# Task brief
Your answer should consist of each line from the data below that contains "subsection".

# Extracted data
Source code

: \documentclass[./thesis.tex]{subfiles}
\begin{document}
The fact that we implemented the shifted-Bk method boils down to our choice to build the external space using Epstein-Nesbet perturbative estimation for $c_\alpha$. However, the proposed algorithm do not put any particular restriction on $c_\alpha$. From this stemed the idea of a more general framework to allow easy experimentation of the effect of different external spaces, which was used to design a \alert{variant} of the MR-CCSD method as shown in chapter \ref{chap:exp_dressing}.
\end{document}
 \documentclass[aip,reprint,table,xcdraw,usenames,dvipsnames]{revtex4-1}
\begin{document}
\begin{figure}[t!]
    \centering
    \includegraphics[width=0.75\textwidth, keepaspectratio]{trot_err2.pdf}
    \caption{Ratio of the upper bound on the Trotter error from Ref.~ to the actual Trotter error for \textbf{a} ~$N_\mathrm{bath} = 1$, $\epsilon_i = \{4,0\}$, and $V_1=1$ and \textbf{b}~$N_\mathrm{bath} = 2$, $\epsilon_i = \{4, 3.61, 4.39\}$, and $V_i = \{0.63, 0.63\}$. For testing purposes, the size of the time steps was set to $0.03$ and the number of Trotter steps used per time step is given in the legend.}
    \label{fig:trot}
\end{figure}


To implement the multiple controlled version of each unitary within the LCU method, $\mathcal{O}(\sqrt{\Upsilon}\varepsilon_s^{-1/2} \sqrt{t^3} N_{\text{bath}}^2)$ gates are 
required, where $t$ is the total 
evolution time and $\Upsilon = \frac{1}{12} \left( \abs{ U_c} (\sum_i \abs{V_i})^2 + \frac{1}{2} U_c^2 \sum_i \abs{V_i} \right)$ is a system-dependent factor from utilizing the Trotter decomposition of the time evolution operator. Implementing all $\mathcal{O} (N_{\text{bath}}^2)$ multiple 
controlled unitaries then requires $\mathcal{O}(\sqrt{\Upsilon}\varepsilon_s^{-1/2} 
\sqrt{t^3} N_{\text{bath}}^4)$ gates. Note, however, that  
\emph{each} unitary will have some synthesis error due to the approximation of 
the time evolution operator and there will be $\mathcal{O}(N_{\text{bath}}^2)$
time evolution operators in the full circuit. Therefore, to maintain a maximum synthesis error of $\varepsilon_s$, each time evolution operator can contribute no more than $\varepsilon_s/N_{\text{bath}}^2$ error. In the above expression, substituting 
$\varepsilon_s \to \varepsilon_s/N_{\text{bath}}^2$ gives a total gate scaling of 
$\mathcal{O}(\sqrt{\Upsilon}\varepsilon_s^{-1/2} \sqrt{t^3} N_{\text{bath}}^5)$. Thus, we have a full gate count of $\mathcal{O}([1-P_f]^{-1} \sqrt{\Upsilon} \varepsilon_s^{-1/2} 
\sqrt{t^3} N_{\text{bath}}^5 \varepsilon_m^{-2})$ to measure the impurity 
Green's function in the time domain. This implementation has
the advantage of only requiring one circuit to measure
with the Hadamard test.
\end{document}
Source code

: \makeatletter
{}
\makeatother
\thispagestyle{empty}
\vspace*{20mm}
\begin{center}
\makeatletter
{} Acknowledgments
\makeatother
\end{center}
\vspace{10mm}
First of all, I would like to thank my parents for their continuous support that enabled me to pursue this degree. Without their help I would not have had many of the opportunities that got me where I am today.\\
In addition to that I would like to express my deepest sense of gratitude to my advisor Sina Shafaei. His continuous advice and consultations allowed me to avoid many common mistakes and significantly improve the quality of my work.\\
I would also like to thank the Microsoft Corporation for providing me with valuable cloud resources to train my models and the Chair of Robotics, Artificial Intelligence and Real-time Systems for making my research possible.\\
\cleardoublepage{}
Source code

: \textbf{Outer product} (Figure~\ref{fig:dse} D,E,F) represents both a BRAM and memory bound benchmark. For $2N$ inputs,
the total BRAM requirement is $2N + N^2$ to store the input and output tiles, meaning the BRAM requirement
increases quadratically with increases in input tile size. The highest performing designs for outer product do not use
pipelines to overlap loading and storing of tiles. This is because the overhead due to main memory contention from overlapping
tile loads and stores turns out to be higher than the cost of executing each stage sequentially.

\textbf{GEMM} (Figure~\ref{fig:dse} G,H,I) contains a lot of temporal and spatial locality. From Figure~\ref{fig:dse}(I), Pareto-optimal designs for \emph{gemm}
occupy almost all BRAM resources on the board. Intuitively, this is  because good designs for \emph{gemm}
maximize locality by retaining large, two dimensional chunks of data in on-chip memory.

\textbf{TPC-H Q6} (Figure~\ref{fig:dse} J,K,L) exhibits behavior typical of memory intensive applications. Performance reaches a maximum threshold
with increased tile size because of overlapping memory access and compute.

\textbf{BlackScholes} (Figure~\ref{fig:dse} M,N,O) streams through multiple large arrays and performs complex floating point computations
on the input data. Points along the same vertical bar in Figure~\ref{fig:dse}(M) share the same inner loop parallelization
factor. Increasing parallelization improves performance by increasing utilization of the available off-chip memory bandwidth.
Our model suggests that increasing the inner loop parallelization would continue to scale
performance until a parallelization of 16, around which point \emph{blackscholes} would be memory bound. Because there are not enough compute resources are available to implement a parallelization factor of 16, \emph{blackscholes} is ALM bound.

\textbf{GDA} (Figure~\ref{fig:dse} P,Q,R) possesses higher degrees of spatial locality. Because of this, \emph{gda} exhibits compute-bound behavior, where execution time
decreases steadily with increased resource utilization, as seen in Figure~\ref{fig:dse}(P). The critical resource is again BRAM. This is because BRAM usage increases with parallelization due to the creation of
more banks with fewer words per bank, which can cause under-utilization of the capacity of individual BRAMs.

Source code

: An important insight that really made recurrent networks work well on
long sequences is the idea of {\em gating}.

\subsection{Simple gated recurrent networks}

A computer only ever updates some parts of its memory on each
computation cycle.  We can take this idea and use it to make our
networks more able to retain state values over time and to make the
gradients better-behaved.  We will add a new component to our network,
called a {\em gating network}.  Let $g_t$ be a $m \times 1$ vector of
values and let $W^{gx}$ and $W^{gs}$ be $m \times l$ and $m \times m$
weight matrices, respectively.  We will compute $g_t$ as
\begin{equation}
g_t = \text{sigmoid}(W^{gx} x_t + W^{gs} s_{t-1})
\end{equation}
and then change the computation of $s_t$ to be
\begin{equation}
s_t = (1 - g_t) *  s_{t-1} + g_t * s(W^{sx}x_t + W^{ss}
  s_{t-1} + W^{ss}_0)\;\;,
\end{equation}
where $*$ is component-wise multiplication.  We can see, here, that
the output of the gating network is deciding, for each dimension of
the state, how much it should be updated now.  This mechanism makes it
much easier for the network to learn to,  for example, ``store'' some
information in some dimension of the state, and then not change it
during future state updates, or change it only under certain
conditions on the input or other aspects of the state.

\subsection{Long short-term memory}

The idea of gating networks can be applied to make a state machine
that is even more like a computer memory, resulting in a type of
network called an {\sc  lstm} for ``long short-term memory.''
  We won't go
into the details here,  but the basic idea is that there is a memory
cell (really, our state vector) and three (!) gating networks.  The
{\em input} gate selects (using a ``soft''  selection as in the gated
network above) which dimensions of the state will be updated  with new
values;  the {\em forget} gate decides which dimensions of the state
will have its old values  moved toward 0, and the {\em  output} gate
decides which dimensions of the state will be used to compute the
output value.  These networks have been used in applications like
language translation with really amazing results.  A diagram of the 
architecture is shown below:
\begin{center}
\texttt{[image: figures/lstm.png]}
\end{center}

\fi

...

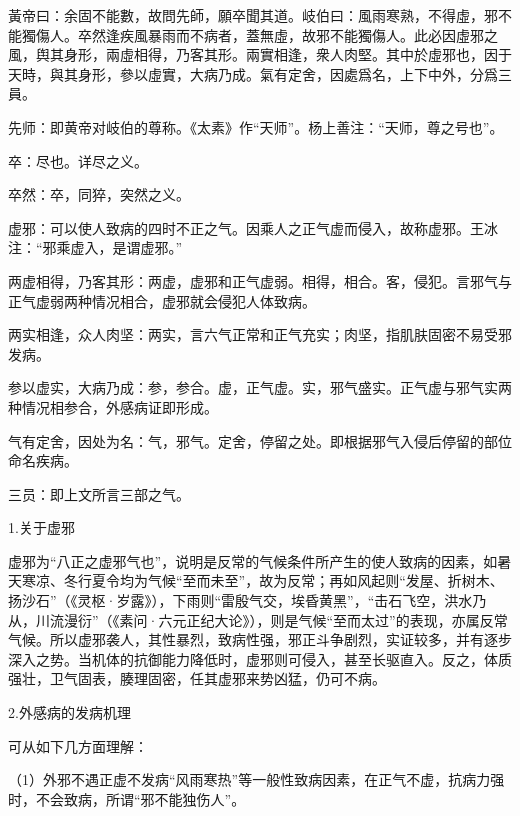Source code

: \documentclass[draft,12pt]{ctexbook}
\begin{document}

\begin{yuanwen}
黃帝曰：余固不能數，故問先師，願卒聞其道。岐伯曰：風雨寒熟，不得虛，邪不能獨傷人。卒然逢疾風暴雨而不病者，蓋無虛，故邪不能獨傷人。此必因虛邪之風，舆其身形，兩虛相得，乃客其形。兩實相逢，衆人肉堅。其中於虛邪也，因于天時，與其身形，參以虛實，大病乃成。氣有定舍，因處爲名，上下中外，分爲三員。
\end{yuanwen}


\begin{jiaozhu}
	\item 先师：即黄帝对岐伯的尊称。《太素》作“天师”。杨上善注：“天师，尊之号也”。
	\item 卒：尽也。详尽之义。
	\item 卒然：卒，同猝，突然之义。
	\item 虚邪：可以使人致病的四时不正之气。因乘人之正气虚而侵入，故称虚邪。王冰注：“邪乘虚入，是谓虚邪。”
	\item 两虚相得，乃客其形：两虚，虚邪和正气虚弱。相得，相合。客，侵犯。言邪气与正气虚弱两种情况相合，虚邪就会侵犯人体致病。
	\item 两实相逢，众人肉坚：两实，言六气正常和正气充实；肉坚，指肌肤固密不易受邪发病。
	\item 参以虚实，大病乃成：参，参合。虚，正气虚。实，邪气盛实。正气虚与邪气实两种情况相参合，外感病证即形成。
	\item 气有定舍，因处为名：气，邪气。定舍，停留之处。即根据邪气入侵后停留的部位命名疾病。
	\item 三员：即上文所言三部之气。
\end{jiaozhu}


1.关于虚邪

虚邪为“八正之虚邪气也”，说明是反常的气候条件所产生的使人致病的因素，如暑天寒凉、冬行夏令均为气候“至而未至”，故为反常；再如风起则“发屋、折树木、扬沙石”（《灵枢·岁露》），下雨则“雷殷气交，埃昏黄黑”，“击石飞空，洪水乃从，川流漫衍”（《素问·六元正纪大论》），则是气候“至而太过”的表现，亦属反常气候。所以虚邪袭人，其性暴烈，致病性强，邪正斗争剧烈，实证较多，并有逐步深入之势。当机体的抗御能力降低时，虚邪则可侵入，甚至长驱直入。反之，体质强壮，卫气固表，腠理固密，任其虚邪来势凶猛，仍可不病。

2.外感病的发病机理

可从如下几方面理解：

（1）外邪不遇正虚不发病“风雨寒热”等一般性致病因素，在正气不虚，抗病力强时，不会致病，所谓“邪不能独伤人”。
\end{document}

# Written solution
\subsection{Simple gated recurrent networks}
\subsection{Long short-term memory}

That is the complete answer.